WHAT IS NEEDED:
Every line below that includes the word "case" needs to be copied.

**** DATA SHOWN ****

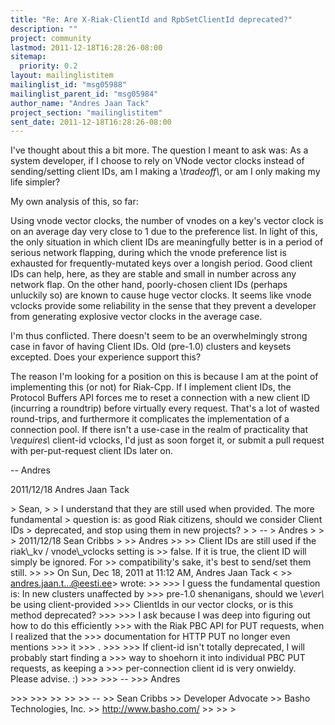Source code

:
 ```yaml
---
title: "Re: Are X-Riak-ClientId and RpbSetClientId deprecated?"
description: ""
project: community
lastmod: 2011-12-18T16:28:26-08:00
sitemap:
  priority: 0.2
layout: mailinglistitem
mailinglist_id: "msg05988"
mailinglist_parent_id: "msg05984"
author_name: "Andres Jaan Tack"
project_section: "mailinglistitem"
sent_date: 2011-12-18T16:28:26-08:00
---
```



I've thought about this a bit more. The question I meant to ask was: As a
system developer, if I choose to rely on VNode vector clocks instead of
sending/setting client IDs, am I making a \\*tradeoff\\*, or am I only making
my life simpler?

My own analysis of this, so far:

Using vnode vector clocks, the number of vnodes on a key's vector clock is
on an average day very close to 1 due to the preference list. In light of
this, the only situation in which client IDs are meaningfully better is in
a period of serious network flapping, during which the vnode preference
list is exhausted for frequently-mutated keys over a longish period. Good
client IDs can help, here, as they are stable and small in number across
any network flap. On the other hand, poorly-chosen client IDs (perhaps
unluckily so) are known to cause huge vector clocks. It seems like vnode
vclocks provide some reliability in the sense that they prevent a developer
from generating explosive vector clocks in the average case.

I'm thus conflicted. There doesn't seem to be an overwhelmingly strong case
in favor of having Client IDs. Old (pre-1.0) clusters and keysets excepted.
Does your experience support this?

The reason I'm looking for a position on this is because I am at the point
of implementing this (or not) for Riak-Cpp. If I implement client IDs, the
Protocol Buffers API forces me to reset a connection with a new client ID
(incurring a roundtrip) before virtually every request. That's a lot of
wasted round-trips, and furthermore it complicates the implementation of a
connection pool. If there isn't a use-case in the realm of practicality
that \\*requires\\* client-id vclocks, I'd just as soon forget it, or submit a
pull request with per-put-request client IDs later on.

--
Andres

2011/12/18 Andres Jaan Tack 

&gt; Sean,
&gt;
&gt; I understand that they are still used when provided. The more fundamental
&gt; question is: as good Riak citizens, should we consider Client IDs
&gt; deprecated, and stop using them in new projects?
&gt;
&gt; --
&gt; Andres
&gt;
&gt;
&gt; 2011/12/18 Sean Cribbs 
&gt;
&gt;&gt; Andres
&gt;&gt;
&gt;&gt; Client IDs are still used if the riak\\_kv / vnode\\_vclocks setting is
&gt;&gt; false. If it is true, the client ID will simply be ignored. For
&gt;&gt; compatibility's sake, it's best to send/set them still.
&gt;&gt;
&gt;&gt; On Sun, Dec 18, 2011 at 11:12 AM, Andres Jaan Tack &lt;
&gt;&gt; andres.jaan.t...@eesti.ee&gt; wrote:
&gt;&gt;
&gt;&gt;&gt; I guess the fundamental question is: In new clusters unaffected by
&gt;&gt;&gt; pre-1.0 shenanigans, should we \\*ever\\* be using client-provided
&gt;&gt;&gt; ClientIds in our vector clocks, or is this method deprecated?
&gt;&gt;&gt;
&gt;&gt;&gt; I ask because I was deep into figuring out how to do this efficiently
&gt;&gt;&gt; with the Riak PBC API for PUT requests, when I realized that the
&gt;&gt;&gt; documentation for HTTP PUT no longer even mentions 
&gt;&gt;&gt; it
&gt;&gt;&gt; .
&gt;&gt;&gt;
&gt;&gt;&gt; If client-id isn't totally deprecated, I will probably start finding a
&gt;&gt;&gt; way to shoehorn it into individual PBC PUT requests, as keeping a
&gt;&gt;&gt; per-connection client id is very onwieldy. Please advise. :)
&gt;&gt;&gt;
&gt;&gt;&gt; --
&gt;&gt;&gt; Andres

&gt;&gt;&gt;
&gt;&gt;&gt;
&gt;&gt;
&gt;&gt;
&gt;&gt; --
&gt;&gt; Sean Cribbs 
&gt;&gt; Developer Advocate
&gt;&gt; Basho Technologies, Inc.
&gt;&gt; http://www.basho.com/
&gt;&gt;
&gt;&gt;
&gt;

****
**** DATA SHOWN ****

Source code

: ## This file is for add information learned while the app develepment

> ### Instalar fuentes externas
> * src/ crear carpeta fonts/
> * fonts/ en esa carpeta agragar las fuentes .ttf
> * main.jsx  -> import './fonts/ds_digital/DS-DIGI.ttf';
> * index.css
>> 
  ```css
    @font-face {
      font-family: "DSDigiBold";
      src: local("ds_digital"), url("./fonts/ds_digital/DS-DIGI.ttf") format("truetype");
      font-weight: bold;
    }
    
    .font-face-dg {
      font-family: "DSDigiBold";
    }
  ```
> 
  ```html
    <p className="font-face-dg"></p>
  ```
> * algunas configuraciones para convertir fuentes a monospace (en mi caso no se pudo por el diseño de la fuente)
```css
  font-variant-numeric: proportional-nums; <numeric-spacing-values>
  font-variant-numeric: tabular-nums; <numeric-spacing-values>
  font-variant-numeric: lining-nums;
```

****

RESULT:
from generating explosive vector clocks in the average case.
I'm thus conflicted. There doesn't seem to be an overwhelmingly strong case
connection pool. If there isn't a use-case in the realm of practicality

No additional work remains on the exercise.